START Data for review

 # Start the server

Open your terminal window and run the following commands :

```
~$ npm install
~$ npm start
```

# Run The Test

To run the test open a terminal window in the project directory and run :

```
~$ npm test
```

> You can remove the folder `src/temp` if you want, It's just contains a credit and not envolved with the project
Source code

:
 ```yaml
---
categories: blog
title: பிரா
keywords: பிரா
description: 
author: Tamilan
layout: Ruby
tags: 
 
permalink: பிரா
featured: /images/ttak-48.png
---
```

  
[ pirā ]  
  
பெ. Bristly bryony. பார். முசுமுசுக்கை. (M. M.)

END Data for review

» Try it:
Keep only those lines of the records that hold "window", and return them.

» Solution to this task:
Open your terminal window and run the following commands :
To run the test open a terminal window in the project directory and run :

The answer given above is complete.